Physical characteristics
- Source: various agricultural streams
- • location: Saint-Urbain-Premier
- • coordinates: 45°10′16″N 73°45′05″W﻿ / ﻿45.17122°N 73.751355°W
- • elevation: 41 m (135 ft)
- Mouth: Châteauguay River
- • location: Sainte-Martine
- • coordinates: 45°13′53″N 73°48′52″W﻿ / ﻿45.231452°N 73.814365°W
- • elevation: 38 m (125 ft)
- Length: 9.6 km (6.0 mi)

Basin features
- Progression: Châteauguay River - Saint Lawrence River
- • right: (from the mouth) ruisseau Orphir-Lazure, ruisseau Yelle.

= Rivière des Fèves =

The rivière des Fèves is a tributary of the Châteauguay River. It flows in the municipalities of Saint-Urbain-Premier and Sainte-Martine, in the Beauharnois-Salaberry Regional County Municipality, in the region administrative Montérégie, Quebec, Canada).

The course of the river is served on the northeast side by the Rivière-des-Fèves North road and on the southwest side by the Rivière-des-Fèves Sud road.

The river surface is generally frozen from mid-December to the end of March. Safe circulation on the ice is generally done from the end of December to the beginning of March. The water level of the river varies with the seasons and the precipitation.

== Geography ==

The main hydrographic slopes neighbouring the Rivière-des-Fèves are:
- north side: Châteauguay River;
- east side: Clermont stream, Noire river;
- south side: Rivière des Anglais;
- west side: Châteauguay River, Bouchard stream, rivière des Anglais.

Rivière-des-Fèves rises west of the hamlet "Norton Creek", north of Chemn des Bourdeau.

Throughout its course towards the northwest, the river is bordered by a road on the northeast side (rang de la Rivière des Fèves Nord) and another on the southwest side (rang de la Rivière des Fèves Sud), except its last segment.

The Rivière des Fèves flows northwest on 9.6 km in agricultural areas, collecting several streams.
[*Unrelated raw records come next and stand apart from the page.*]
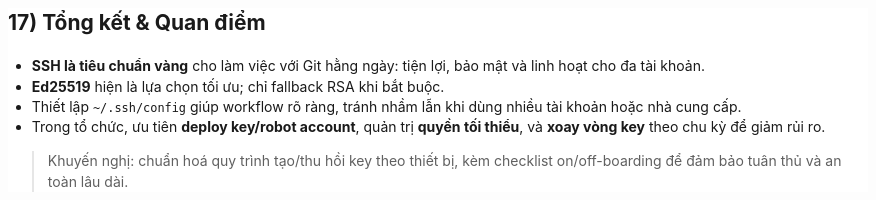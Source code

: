 
## 17) Tổng kết & Quan điểm

- **SSH là tiêu chuẩn vàng** cho làm việc với Git hằng ngày: tiện lợi, bảo mật và linh hoạt cho đa tài khoản.
- **Ed25519** hiện là lựa chọn tối ưu; chỉ fallback RSA khi bắt buộc.
- Thiết lập `~/.ssh/config` giúp workflow rõ ràng, tránh nhầm lẫn khi dùng nhiều tài khoản hoặc nhà cung cấp.
- Trong tổ chức, ưu tiên **deploy key/robot account**, quản trị **quyền tối thiểu**, và **xoay vòng key** theo chu kỳ để giảm rủi ro.

> Khuyến nghị: chuẩn hoá quy trình tạo/thu hồi key theo thiết bị, kèm checklist on/off-boarding để đảm bảo tuân thủ và an toàn lâu dài.
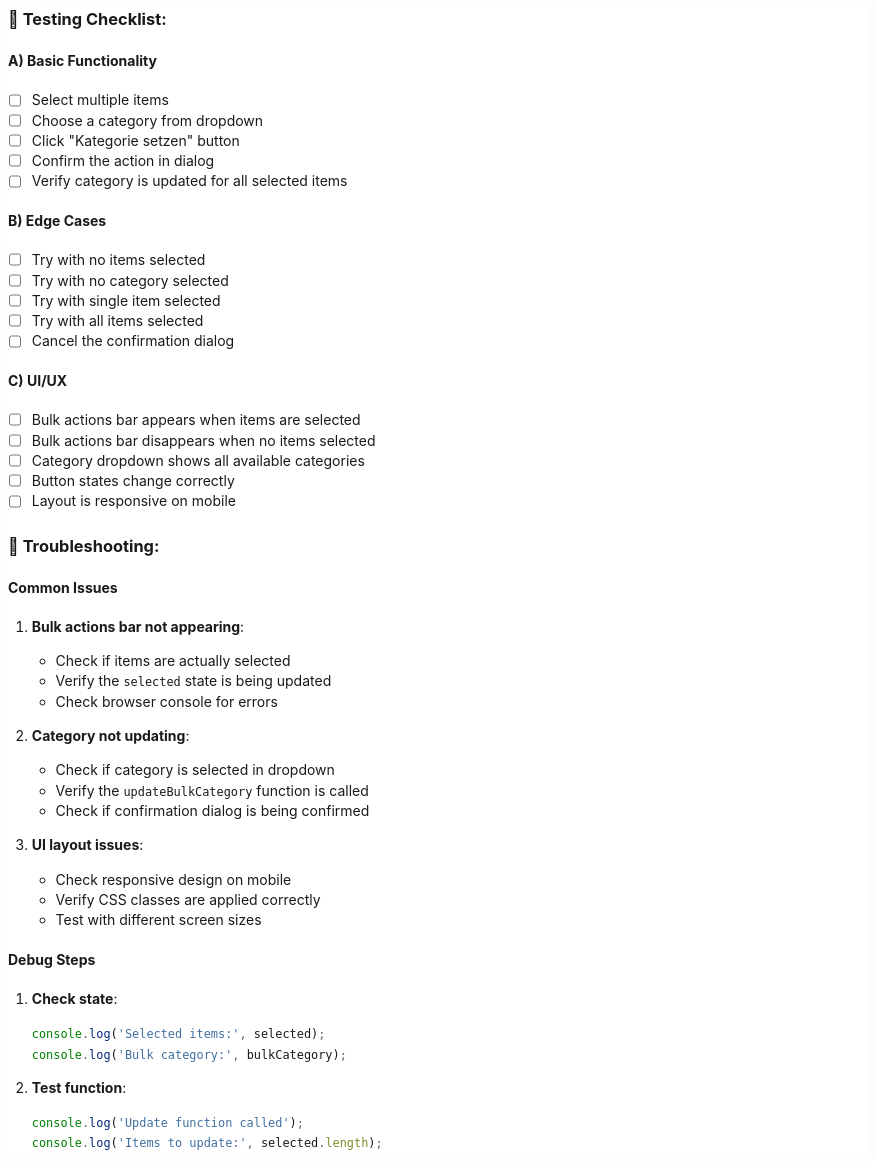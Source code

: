 ### 🧪 **Testing Checklist:**

#### **A) Basic Functionality**
- [ ] Select multiple items
- [ ] Choose a category from dropdown
- [ ] Click "Kategorie setzen" button
- [ ] Confirm the action in dialog
- [ ] Verify category is updated for all selected items

#### **B) Edge Cases**
- [ ] Try with no items selected
- [ ] Try with no category selected
- [ ] Try with single item selected
- [ ] Try with all items selected
- [ ] Cancel the confirmation dialog

#### **C) UI/UX**
- [ ] Bulk actions bar appears when items are selected
- [ ] Bulk actions bar disappears when no items selected
- [ ] Category dropdown shows all available categories
- [ ] Button states change correctly
- [ ] Layout is responsive on mobile

### 🚨 **Troubleshooting:**

#### **Common Issues**

1. **Bulk actions bar not appearing**:
   - Check if items are actually selected
   - Verify the `selected` state is being updated
   - Check browser console for errors

2. **Category not updating**:
   - Check if category is selected in dropdown
   - Verify the `updateBulkCategory` function is called
   - Check if confirmation dialog is being confirmed

3. **UI layout issues**:
   - Check responsive design on mobile
   - Verify CSS classes are applied correctly
   - Test with different screen sizes

#### **Debug Steps**

1. **Check state**:
   ```javascript
   console.log('Selected items:', selected);
   console.log('Bulk category:', bulkCategory);
   ```

2. **Test function**:
   ```javascript
   console.log('Update function called');
   console.log('Items to update:', selected.length);
   ```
The river flows on the south bank of the Châteauguay River, south of the village of Sainte-Martine, 2.4 km downstream from the mouth of the English River and about 240 m downstream from the route 138 bridge.

== Toponymy ==

The toponym "Rivière des Fèves" was formalized on December 5, 1968, at the Commission de toponymie du Québec.